* [Task instructions] Check each line below for the word "Creator". Then give only how many lines have it.

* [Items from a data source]
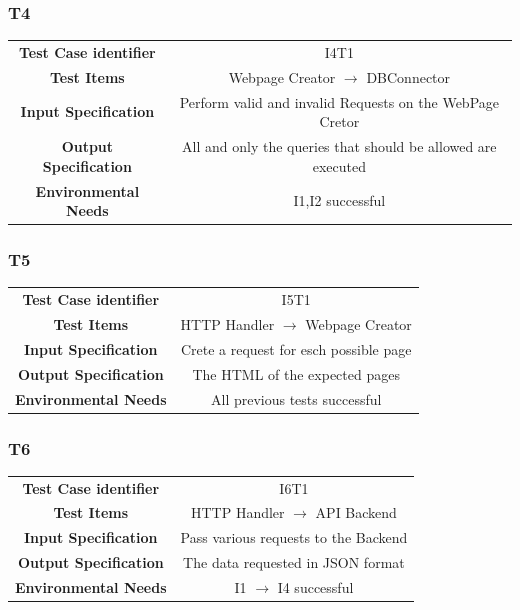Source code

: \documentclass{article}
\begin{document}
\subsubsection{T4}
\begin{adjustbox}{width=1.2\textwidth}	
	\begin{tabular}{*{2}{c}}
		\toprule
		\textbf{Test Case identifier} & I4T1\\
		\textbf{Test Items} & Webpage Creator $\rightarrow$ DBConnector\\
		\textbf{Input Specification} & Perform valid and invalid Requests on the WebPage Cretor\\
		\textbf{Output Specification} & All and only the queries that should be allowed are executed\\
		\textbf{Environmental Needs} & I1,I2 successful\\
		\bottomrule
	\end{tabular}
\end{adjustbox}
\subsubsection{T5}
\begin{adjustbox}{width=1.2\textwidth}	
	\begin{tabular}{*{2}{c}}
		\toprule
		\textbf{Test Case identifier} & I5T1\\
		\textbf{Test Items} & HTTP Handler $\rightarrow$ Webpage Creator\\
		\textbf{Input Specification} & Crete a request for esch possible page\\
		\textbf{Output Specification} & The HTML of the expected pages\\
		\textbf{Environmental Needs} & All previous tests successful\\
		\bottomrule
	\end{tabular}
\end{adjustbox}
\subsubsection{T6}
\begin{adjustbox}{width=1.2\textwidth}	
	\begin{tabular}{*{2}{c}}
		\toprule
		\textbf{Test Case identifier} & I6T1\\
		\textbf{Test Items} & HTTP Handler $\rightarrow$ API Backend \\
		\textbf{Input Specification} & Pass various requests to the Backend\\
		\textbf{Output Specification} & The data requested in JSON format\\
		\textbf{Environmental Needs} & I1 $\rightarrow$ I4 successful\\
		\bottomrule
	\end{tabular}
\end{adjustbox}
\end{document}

---

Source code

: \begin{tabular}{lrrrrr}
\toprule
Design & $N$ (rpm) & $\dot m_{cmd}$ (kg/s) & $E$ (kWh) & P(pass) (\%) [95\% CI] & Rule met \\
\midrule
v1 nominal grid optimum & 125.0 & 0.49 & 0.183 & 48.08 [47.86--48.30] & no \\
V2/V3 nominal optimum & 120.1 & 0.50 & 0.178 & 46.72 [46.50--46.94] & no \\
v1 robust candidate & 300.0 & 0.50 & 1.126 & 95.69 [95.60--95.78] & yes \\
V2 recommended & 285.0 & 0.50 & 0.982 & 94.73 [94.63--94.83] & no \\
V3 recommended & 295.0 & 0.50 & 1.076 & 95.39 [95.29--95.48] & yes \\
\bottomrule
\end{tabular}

* [Reply] 2